Louise has lost her taste for blood and only wants to watch and protect. Me, I’m full of testosterone sangfroid, and can evidently watch all manner of horrors, thinking, “I’m glad that’s not me.” I think that men are better poised for survival and I think that’s a damn shame. (I read too many endtimes novels, and sort of exist in this parallel state of post-apocalypse – I’m convinced I would survive for about two minutes before I got the shiv. I’m too civilized.)

For so long I lived in the outlier realms of gender, preferring to do my interpretation in some Outback, naked and with paint and shells, all breasts and cunt and defiance. Fine, you gave me this body so now we’re all going to have to live with it. Fuck you, I’ve got tits and an attitude.

For the first time on this journey, I feel slingshot into some other field. I also see how I was a woman, the way I was a woman. I worked really hard to be whatever that meant to me at the time. Some transguys, you know, you never see them as chicks. They were really never women. But I’m not that guy – I lived there best I could, and I found some real warmth and beauty too.

I fear the language, the technology I’ve been given is limited, and I’m afraid to share some things, lest they seem too Twentieth Century Man, too pat, too Men are from Mars. I haaaaaaaaaate that shit, you know. But in truth I am watching my energetic connection to others shift, one microgram at a time one molecule at a time. Who has always chosen mercy can now see justice. And note I do not say “feel.”

My old spiritual teacher used to say something ridiculous like, “women are seventeen times more enlightened than men,” but now I understand how this might be true. Nonetheless, this world at this time does not seem particularly hospitable to the enlightened of any gender.

And yet.

My experiences are mine. I know I don’t speak for the hordes, hordes I tell you, of empathetic, receptive men and Justice herself, while supposedly blind to your race or economic status, is also deaf to your entreaties, your pleas for mercy. She’s a mother, all right. I’m nervous about committing a stereotype. But you, hear MY plea. The endtimes could come at any minute, while you’re eye-groping that fantastic plaid in Urban Outfitters (and why are you there again!? Did I not tell you they give their money to support your extinction!?) and what will you grab? Will you cradle that child next to you, tucking it beneath your curled torso, or will you clamber over mannequins and children alike, fashioning spears from sales racks and claws from hangers? What kind of man are you?!
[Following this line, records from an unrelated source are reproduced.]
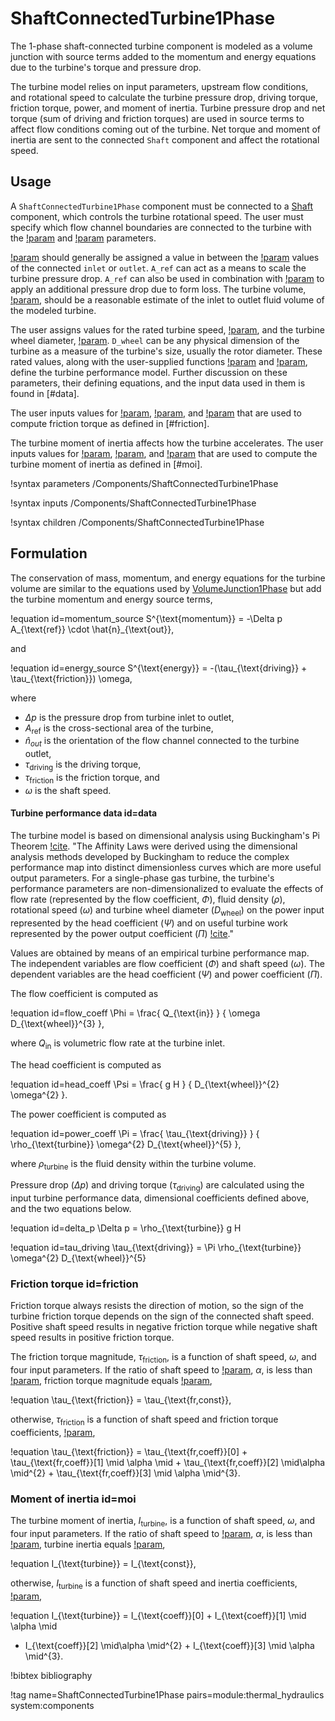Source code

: # ShaftConnectedTurbine1Phase

The 1-phase shaft-connected turbine component is modeled as a volume junction
with source terms added to the momentum and energy equations due to the
turbine's torque and pressure drop.

The turbine model relies on input parameters, upstream flow conditions, and
rotational speed to calculate the turbine pressure drop, driving torque,
friction torque, power, and moment of inertia. Turbine pressure drop and net
torque (sum of driving and friction torques) are used in source terms to affect
flow conditions coming out of the turbine. Net torque and moment of inertia are
sent to the connected `Shaft` component and affect the rotational speed.

## Usage

A `ShaftConnectedTurbine1Phase` component must be connected to a
[Shaft](Shaft.md) component, which controls the turbine rotational speed. The
user must specify which flow channel boundaries are connected to the turbine
with the [!param](/Components/ShaftConnectedTurbine1Phase/inlet) and
[!param](/Components/ShaftConnectedTurbine1Phase/outlet) parameters.

[!param](/Components/ShaftConnectedTurbine1Phase/A_ref) should generally be
assigned a value in between the [!param](/Components/FlowChannel1Phase/A) values
of the connected `inlet` or `outlet`. `A_ref` can act as a means to scale the
turbine pressure drop. `A_ref` can also be used in combination with
[!param](/Components/ShaftConnectedTurbine1Phase/K) to apply an additional
pressure drop due to form loss. The turbine volume,
[!param](/Components/ShaftConnectedTurbine1Phase/volume), should be a reasonable
estimate of the inlet to outlet fluid volume of the modeled turbine.

The user assigns values for the rated turbine speed,
[!param](/Components/ShaftConnectedTurbine1Phase/omega_rated), and the turbine
wheel diameter, [!param](/Components/ShaftConnectedTurbine1Phase/D_wheel).
`D_wheel` can be any physical dimension of the turbine as a measure of the
turbine's size, usually the rotor diameter. These rated values, along with the
user-supplied functions
[!param](/Components/ShaftConnectedTurbine1Phase/head_coefficient) and
[!param](/Components/ShaftConnectedTurbine1Phase/power_coefficient), define the
turbine performance model. Further discussion on these parameters, their
defining equations, and the input data used in them is found in [#data].

The user inputs values for
[!param](/Components/ShaftConnectedTurbine1Phase/tau_fr_coeff),
[!param](/Components/ShaftConnectedTurbine1Phase/tau_fr_const), and
[!param](/Components/ShaftConnectedTurbine1Phase/speed_cr_fr) that are used to
compute friction torque as defined in [#friction].

The turbine moment of inertia affects how the turbine accelerates. The user
inputs values for
[!param](/Components/ShaftConnectedTurbine1Phase/inertia_coeff),
[!param](/Components/ShaftConnectedTurbine1Phase/inertia_const), and
[!param](/Components/ShaftConnectedTurbine1Phase/speed_cr_I) that are used to
compute the turbine moment of inertia as defined in [#moi].

!syntax parameters /Components/ShaftConnectedTurbine1Phase

!syntax inputs /Components/ShaftConnectedTurbine1Phase

!syntax children /Components/ShaftConnectedTurbine1Phase

## Formulation

The conservation of mass, momentum, and energy equations for the turbine volume
are similar to the equations used by
[VolumeJunction1Phase](VolumeJunction1Phase.md) but add the turbine momentum and
energy source terms,

!equation id=momentum_source
S^{\text{momentum}} = -\Delta p A_{\text{ref}} \cdot \hat{n}_{\text{out}},

and

!equation id=energy_source
S^{\text{energy}} = -(\tau_{\text{driving}} + \tau_{\text{friction}}) \omega,

where

- $\Delta p$ is the pressure drop from turbine inlet to outlet,
- $A_{\text{ref}}$ is the cross-sectional area of the turbine,
- $\hat{n}_{out}$ is the orientation of the flow channel connected to the turbine outlet,
- $\tau_{\text{driving}}$ is the driving torque,
- $\tau_{\text{friction}}$ is the friction torque, and
- $\omega$ is the shaft speed.

#### Turbine performance data id=data

The turbine model is based on dimensional analysis using Buckingham's Pi Theorem
[!cite](TurbineLecture). "The Affinity Laws were derived using the dimensional
analysis methods developed by Buckingham to reduce the complex performance map
into distinct dimensionless curves which are more useful output parameters. For
a single-phase gas turbine, the turbine's performance parameters are
non-dimensionalized to evaluate the effects of flow rate (represented by the
flow coefficient, $\Phi$), fluid density ($\rho$), rotational speed ($\omega$)
and turbine wheel diameter ($D_{\text{wheel}}$) on the power input represented
by the head coefficient ($\Psi$) and on useful turbine work represented by the
power output coefficient ($\Pi$) [!cite](TurbineCharacterization)."

Values are obtained by means of an empirical turbine performance map. The
independent variables are flow coefficient ($\Phi$) and shaft speed ($\omega$).
The dependent variables are the head coefficient ($\Psi$) and power coefficient
($\Pi$).

The flow coefficient is computed as

!equation id=flow_coeff
\Phi = \frac{ Q_{\text{in}} } { \omega D_{\text{wheel}}^{3} },

where $Q_{\text{in}}$ is volumetric flow rate at the turbine inlet.

The head coefficient is computed as

!equation id=head_coeff
\Psi = \frac{ g H } { D_{\text{wheel}}^{2} \omega^{2} }.

The power coefficient is computed as

!equation id=power_coeff
\Pi = \frac{ \tau_{\text{driving}} } { \rho_{\text{turbine}} \omega^{2}
D_{\text{wheel}}^{5} },

where $\rho_{\text{turbine}}$ is the fluid density within the turbine volume.

Pressure drop ($\Delta p$) and driving torque ($\tau_{\text{driving}}$) are
calculated using the input turbine performance data, dimensional coefficients
defined above, and the two equations below.

!equation id=delta_p
\Delta p = \rho_{\text{turbine}} g H

!equation id=tau_driving
\tau_{\text{driving}} = \Pi \rho_{\text{turbine}} \omega^{2} D_{\text{wheel}}^{5}


### Friction torque id=friction

Friction torque always resists the direction of motion, so the sign of the
turbine friction torque depends on the sign of the connected shaft speed.
Positive shaft speed results in negative friction torque while negative shaft
speed results in positive friction torque.

The friction torque magnitude, $\tau_{\text{friction}}$, is a function of shaft
speed, $\omega$, and four input parameters. If the ratio of shaft speed to
[!param](/Components/ShaftConnectedTurbine1Phase/omega_rated), $\alpha$, is less
than [!param](/Components/ShaftConnectedTurbine1Phase/speed_cr_fr), friction
torque magnitude equals
[!param](/Components/ShaftConnectedTurbine1Phase/tau_fr_const),

!equation
\tau_{\text{friction}} = \tau_{\text{fr,const}},


otherwise, $\tau_{\text{friction}}$ is a function of shaft speed and friction
torque coefficients,
[!param](/Components/ShaftConnectedTurbine1Phase/tau_fr_coeff),

!equation
\tau_{\text{friction}} = \tau_{\text{fr,coeff}}[0] + \tau_{\text{fr,coeff}}[1]
\mid \alpha \mid + \tau_{\text{fr,coeff}}[2] \mid\alpha \mid^{2} +
\tau_{\text{fr,coeff}}[3] \mid \alpha \mid^{3}.


### Moment of inertia id=moi

The turbine moment of inertia, $I_{\text{turbine}}$, is a function of shaft
speed, $\omega$, and four input parameters. If the ratio of shaft speed to
[!param](/Components/ShaftConnectedTurbine1Phase/omega_rated), $\alpha$, is less
than [!param](/Components/ShaftConnectedTurbine1Phase/speed_cr_I), turbine
inertia equals [!param](/Components/ShaftConnectedTurbine1Phase/inertia_const),

!equation
I_{\text{turbine}} = I_{\text{const}},

otherwise, $I_{\text{turbine}}$ is a function of shaft speed and inertia
coefficients, [!param](/Components/ShaftConnectedTurbine1Phase/inertia_coeff),

!equation
I_{\text{turbine}} = I_{\text{coeff}}[0] + I_{\text{coeff}}[1] \mid \alpha \mid
+ I_{\text{coeff}}[2] \mid\alpha \mid^{2} + I_{\text{coeff}}[3] \mid \alpha
\mid^{3}.


!bibtex bibliography

!tag name=ShaftConnectedTurbine1Phase pairs=module:thermal_hydraulics system:components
As I watch my blood freeze and my veins harden, I reach for your hand. As always, it’s warm and dry and a little rough. Like my brain now, furling into itself, no longer snail nor oyster, but cruciform and coral. I can still feed millions this way. It’s just going to be different. But you and I are forever the same, whether man or woman or any conflagration or variegation. You and I, cold or warm heart, are love.

Friday, January 1, 2010

A Vision Softly Creeping

So what are we doing this year, this bright decade of biomechanical promise, of merging disciplines, of factory dismantle, of capacious conversations and learning how to really listen, really hone in, on what our cats, our dogs, our groundhogs and dolphins, are saying to us?

I guess I just answered my own question.

Oh ye of little faith, for whom transition feels like an awake but cooking lobster bursting from its exo-skeletal seams: listen to your sisterbrother Sam. There is absolute joy in the chaos, bliss in the interstitial. We who fuck with gender have the capacity to be way more than the sum of our sexes, and we taste better with lemon and butter.

The transitioning, the genderfuckers, queers, nears, and furbelows: listen. Listen to the whispering. I was so afraid, I heard it and I was so scared…I was afraid once I paid attention, the whisper would become a roar and carry me away in a violent sandstorm, eroding everything I knew or wanted to believe in.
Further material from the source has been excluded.